The global bond market has ballooned more than 40 percent to $100 trillion as governments bailed out the banking industry and plunging tax receipts deepened deficits.
Public debt reached 108 percent of gross domestic product in 2012, a level not seen since World War II ended, according to the International Monetary Fund. Even after some nations adopted austerity measures to restore fiscal discipline, the ratio will be 106 percent this year.”
What does this mean for gold and silver? Well they are the ‘other’ safe haven in which to put your wealth.

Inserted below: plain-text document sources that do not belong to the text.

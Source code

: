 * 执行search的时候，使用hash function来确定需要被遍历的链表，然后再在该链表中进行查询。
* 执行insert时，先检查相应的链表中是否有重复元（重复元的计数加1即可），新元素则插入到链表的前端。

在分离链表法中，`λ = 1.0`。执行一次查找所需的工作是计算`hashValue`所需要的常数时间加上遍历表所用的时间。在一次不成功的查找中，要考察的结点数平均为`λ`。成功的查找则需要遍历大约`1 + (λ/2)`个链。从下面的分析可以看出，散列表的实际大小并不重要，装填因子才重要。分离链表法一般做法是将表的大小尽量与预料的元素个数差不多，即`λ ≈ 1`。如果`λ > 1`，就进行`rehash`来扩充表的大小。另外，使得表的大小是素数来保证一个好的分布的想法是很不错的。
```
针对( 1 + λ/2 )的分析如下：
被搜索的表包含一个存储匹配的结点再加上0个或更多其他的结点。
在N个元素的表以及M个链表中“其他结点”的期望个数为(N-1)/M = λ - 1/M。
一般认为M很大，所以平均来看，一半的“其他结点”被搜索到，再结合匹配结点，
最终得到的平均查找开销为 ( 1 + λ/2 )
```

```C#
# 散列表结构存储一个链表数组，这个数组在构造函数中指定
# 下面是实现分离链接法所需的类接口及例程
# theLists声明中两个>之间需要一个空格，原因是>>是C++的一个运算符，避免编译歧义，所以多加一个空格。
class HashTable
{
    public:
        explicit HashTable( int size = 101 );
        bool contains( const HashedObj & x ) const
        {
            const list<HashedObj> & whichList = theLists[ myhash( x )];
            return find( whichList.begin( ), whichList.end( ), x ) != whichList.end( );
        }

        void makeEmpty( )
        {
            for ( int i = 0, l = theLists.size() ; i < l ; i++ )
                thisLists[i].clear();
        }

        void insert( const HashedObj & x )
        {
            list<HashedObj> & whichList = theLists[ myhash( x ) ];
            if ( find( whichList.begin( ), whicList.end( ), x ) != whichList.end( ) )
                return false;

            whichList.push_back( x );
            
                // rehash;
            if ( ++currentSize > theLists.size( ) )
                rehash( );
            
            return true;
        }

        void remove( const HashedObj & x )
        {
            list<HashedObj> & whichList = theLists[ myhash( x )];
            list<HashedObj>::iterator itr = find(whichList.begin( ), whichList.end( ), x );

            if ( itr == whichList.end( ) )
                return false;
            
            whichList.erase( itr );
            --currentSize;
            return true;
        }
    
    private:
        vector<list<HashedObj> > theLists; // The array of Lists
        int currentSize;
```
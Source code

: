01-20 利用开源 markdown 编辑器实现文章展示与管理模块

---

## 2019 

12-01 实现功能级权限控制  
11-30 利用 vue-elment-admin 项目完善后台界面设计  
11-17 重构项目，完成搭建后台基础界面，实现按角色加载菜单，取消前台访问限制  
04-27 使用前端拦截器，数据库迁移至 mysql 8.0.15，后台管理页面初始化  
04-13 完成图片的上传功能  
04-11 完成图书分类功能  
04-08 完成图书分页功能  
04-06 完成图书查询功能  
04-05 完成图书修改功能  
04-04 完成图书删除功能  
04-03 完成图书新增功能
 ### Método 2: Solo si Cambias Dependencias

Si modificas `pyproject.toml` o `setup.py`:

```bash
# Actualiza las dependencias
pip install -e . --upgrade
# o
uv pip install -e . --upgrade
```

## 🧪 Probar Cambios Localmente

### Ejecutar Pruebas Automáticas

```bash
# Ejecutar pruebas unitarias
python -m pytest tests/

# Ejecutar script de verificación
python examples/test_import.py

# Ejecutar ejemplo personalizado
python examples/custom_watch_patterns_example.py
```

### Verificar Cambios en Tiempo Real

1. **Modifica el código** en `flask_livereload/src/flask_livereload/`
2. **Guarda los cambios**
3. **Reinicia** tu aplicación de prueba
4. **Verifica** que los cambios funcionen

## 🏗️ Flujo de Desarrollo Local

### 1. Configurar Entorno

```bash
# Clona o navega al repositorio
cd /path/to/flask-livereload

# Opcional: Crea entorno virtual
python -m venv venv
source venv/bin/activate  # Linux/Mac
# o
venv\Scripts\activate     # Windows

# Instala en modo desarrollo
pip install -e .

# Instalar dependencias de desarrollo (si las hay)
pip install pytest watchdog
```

The difference is they have been so for thousands of years and are not exposed to default should any of these debt burdened strung out countries default, or weaken further to the point that there is a ‘run’ on bonds/treasuries and the house of cards collapses. Indeed on this scenario gold and silver will skyrocket. Importantly too, bonds are at historic high prices whilst gold and silver, for now, remain at relatively low prices. Finally whilst bond yields are low, so are interest rates which means the lack of yield on gold and silver becomes almost irrelevant, especially against the capital gain potential of buying low and selling high.
Whilst on bonds, the former head of the world’s largest bond dealer had this to say recently..
"When the year is done, there will be minus signs in front of returns for many asset classes. The good times are over."